Vocals have to be number one.
Only if you have a REALLY good singer. Which 90 percent of every day bands do not have. Strained, pitchy, and every other vocal malady under the sun ... nope, bad lead vocals way up on top is exactly what makes many bands sound so unprofessional.
 

JPF

Member
Messages
8,733
Tell it to Mike Campbell, Martin Barre, Mark Knopfler, etc. They know how to hold back, drive, create tensio, release. Sometimes less wanking is more guitar.
 

eddie knuckles

Gold Supporting Member
Messages
1,683
I played in a pop country cover band for 6 years. The "song" is the self interpretation of the performer's role - whatever instrument is played (even double bass drums). I would have my "necessary riffs" for those points and such, but when it comes time for improv, maybe 4 bars, or even half - (an 8-count) and back to the song. Better say something cool when you have NO time to do anything but tear off the roof quickly- it is a neat challenge, as it forces you to focus on saying something, and NOT wanking. I find some great statement riffs that way...
 

phil_m

How did this get here?
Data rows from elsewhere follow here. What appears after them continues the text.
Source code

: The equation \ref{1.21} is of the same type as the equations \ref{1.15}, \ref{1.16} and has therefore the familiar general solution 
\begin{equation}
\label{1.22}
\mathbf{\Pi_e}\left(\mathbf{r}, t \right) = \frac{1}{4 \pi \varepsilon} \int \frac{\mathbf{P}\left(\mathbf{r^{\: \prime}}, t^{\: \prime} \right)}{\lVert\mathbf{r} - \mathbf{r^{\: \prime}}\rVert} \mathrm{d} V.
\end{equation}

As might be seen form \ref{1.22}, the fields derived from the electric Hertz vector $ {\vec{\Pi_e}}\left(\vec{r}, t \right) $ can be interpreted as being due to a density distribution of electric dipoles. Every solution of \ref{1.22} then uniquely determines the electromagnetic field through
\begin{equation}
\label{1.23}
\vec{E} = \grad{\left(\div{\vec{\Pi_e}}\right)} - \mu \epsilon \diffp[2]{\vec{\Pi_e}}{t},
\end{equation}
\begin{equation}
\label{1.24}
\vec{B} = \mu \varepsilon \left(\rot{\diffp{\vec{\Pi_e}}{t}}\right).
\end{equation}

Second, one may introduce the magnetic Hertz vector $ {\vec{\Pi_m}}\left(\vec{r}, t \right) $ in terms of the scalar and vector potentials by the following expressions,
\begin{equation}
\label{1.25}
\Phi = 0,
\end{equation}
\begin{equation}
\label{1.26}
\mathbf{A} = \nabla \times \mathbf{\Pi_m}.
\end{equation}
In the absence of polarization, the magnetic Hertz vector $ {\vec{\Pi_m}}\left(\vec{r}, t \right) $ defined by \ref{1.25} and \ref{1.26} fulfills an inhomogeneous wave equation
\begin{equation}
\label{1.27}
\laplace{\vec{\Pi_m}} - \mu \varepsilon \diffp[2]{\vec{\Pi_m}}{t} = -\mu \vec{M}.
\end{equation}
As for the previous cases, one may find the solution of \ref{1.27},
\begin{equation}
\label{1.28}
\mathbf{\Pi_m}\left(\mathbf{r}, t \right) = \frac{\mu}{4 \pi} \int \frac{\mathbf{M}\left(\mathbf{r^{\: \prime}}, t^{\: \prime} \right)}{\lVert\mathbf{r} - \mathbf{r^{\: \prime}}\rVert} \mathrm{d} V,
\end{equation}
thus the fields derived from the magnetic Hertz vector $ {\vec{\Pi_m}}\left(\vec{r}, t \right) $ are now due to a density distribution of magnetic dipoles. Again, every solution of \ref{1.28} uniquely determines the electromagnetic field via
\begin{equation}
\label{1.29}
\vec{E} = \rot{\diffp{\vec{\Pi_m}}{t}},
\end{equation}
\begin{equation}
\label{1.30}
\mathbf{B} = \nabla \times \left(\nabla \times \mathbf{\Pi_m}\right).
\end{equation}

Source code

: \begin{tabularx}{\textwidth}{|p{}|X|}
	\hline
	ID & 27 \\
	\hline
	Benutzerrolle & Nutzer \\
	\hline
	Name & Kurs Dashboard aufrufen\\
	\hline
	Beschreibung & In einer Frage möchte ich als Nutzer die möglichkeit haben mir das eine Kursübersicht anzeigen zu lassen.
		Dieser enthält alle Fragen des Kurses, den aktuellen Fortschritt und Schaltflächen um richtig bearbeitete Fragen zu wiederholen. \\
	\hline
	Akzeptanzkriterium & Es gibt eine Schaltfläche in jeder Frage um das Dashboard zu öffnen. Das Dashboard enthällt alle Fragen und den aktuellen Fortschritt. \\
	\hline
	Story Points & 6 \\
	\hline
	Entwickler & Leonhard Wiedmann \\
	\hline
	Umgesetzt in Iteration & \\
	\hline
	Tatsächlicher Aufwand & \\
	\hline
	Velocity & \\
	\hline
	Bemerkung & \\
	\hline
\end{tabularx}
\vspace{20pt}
I'm not good at computer.
Gold Supporting Member
Messages
11,849
Fender sold more guitars this year than any other year in its history...
 

Atmospheric

Member
Messages
3,586
Distorted shred guitar has become a very cliched thing to drop into a song. Case in point, Alicia Keys at the most recent Grammys. She went out of her way to do 8 bars or so of two-hand tap shred guitar that was completely gratuitous. It didn't support the song in any discernible way. It most certainly did enhance her "hey look at me I'm a musical genius" cred. I mean she did actually play the part.

A lot of the most popular music in our culture is long on spectacle and short on meaning. Distorted shred guitar fits right in even if the artist is otherwise someone you might not associate with it.

Michael Jackson is another such example. I thought Orianthi's scenes in This Is It were painful to watch. MJ kept trying to tell her what he wanted but she was incapable of delivering ("go high"). If she weren't an attractive female, MJ would no doubt have hired someone who could deliver what he wanted.

So distorted shred guitar is great for spectacle based music. It's a cliche.